Green flights: Airlines go for biofuels

To counter the fluctuating ATF prices, this alternative source can bring a
revolution in aviation

The world's first demo flight with 40 people on board a KLM Boeing 747,
fuelled on 50% camelina, a biofuel, and 50% traditional fuel, circles over
Netherlands for an hour. January 30, 2009: A Boeing 747-300 Japan Airlines
test flight takes off from Tokyo with a biofuel mix of camelina, jatropha
and algae.

These are not flights of fancy. The humble blue-green algae, the innocuous
jatropha plant and the fast-growing camelina could well power a 735,000 lb
plane soon. And airlines, plane manufacturers and engine companies have
joined hands to see that these biomass sources oil the wheels of aviation as
early as 2013 along with fossil fuels.

The International Air Transport Association's goal is to see that
alternative fuels form 10% of aviation fuel consumption by 2017. Boeing
foresees them being used regularly within 3-5 years, while Airbus believes
that by 2030, up to 30% of aviation fuel will be alternative.

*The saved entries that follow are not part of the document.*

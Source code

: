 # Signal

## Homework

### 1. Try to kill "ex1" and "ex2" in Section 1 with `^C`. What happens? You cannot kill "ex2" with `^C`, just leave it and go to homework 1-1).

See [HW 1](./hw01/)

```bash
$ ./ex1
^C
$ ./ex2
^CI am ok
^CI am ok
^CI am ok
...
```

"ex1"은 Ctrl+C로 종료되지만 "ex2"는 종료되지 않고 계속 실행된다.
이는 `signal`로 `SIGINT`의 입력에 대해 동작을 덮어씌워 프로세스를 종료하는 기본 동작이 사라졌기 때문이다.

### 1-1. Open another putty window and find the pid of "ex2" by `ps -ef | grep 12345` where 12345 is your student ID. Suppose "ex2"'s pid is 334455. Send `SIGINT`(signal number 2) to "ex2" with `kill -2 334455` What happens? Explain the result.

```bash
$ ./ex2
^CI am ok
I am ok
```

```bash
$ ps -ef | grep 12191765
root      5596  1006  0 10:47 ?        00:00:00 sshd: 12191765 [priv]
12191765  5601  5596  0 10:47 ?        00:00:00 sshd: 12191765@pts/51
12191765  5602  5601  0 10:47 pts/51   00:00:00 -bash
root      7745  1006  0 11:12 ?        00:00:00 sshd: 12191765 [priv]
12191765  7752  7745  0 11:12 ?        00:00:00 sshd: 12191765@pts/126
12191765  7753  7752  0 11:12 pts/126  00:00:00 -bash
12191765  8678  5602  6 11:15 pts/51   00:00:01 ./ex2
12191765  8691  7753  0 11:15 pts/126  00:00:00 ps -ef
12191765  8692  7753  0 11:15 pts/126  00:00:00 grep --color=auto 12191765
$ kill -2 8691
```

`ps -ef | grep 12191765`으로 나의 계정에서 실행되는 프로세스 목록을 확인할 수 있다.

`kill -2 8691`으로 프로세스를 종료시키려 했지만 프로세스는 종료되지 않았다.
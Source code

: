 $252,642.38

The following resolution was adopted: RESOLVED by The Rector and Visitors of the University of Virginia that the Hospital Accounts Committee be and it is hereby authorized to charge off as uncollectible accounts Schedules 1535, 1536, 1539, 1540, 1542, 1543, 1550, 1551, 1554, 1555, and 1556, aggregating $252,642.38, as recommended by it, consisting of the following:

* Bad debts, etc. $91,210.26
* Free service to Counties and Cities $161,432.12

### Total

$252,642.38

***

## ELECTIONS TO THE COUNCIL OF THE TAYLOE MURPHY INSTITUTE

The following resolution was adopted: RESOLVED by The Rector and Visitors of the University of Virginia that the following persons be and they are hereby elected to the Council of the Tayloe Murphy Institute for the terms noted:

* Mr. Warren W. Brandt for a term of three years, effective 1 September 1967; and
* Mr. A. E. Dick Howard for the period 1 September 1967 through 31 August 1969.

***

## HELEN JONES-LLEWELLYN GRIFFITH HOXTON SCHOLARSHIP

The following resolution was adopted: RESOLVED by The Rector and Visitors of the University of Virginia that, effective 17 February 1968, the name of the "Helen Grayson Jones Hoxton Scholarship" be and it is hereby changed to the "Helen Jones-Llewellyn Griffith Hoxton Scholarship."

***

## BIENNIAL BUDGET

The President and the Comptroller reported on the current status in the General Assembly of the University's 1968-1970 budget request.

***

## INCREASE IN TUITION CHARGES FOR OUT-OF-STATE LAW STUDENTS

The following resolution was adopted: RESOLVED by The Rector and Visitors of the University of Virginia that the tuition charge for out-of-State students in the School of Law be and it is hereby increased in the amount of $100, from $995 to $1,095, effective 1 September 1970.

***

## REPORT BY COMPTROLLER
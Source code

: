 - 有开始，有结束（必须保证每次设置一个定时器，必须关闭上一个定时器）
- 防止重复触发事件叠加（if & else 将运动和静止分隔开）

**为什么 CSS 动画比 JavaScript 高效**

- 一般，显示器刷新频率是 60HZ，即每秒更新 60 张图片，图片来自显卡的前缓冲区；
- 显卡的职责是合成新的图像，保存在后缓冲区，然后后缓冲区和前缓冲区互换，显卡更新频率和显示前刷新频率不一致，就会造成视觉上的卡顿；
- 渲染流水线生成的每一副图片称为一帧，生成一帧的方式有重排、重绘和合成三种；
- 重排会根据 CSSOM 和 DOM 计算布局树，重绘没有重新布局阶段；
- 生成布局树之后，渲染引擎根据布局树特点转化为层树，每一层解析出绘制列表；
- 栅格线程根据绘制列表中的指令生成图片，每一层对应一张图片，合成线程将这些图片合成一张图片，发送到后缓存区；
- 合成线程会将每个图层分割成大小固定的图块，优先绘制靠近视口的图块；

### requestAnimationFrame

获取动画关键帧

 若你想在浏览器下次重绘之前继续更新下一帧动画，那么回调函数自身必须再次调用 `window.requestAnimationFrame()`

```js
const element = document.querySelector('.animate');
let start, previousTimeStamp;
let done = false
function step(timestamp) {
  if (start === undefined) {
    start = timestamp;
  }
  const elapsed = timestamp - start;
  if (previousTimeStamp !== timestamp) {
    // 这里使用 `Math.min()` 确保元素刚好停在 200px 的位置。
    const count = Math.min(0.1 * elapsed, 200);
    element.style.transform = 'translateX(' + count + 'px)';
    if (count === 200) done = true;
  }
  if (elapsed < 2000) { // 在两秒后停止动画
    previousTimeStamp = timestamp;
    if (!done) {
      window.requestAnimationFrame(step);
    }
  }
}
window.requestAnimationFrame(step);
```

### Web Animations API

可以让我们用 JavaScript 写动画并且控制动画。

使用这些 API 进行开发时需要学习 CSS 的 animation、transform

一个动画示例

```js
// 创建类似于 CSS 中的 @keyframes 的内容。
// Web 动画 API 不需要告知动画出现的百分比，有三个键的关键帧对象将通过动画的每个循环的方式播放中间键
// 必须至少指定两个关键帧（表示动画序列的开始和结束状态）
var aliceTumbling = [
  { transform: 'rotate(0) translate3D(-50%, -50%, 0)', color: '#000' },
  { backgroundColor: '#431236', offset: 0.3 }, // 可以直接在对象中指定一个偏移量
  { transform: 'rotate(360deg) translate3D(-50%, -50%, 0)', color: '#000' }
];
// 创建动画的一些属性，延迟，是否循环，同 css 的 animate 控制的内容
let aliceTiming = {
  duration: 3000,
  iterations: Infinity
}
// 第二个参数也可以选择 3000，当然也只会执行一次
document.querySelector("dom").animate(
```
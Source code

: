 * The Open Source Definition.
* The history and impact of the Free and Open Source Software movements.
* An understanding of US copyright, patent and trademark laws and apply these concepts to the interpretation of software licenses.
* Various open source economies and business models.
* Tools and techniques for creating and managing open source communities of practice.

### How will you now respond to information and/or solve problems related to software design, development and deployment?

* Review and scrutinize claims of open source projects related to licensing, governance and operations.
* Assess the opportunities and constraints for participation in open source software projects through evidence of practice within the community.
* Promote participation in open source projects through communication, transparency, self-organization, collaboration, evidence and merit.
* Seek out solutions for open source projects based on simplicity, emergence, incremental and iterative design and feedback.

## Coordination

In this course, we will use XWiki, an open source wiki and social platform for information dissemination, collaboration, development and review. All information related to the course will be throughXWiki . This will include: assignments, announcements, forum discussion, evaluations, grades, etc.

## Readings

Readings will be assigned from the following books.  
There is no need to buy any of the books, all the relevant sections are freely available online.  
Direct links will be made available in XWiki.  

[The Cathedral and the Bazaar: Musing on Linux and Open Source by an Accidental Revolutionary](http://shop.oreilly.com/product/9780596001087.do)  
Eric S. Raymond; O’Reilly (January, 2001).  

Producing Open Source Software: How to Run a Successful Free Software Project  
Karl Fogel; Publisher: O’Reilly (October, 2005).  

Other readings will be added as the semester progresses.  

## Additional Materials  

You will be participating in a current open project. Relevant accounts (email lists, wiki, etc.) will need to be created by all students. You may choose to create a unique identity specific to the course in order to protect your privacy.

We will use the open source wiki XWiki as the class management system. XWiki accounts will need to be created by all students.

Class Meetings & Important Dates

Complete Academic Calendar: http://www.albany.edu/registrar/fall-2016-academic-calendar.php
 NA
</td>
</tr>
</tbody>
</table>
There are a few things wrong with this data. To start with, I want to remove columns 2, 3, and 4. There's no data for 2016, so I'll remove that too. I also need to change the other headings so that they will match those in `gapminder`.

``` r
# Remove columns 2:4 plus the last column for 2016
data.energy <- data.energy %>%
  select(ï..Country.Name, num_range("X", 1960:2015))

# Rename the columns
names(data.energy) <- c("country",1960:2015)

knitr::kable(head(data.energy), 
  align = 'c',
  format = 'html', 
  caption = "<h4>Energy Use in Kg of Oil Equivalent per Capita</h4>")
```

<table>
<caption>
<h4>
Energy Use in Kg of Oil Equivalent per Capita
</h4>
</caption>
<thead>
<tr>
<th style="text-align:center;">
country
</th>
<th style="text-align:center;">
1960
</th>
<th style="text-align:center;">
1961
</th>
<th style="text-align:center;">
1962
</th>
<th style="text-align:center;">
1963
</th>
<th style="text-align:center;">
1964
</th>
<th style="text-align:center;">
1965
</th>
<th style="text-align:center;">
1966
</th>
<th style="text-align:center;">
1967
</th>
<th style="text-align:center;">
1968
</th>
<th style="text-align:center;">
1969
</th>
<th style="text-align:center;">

Aviation is responsible for 2% of carbon emissions, but unlike other sectors
such as power and ground transport, it doesn't have alternative energy
sources such as wind, hydro and electricity. Besides, almost 40% of an
airline's costs go towards fuel. It therefore makes good business sense to
commercialize sustainable fuel sources, says Dr Dinesh Keskar, president of
Boeing India.

"Sustainable biofuels unlike other energy sources, meet the unique
requirements of aviation jet fuel," he says. These include having the
correct energy density, freezing points and high energy content per unit
weight and volume.

"Any biofuel used," says Paul Nash, head of New Energies at Airbus in
Toulouse, "should be able to work on all aircraft types, new and old and
without the need to modify either the aircraft or the engine and be able to
mix with existing jet fuel." And the aviation industry is only interested in
those sources that don't compete with food or fresh water resources or lead
to land use change, explains Keskar. These are called second generation

The best biofuels, says Charlie Miller, vice-president, International
Corporate Communications at Boeing, are algae, jatropha, halophytes and
camelina. "Algae can produce all the biofuel needed for all planes if grown
in a water mass as large as Belgium. Halophytes can grow in salty
conditions. And what's encouraging is that the biofuels used till now have
performed better than fossil fuels."

Says Alok Adholeya, director of Biotechnology and Management of Bioresources
Division at The Energy and Resources Institute, Delhi, India has good
resources for algae. "We have a large coastline of over 7,000 km where algae
can be grown. This, along with sunlight and flue gas (a pollutant from
industries) can be used to produce this fuel on a continuous basis." Algae
can produce 15-300 times more oil per acre than conventional crops, such as
rapeseed or soybeans.

Would these biofuels actually bring down the cost of air tickets? "If their
production costs can be brought down as the market matures," says Miller,
"we'll get more miles to the gallon and this cost benefit can be passed on
the consumer." Prices will be then be comparable to that of petroleum-based
jet fuel, assures Keskar.

The biggest challenge though, says Kapil Kaul, CEO, South Asia of Centre for
Asia Pacific Aviation, is to ensure that biofuels can be mass produced at a
low cost/high yield. "Initial studies anticipate an 80% reduction in overall
emissions due to biofuels." Jitender Bhargava, executive director, Air
India, says it's important to know how these fuels will be priced and their
effciency in terms of miles flown per kilolitre.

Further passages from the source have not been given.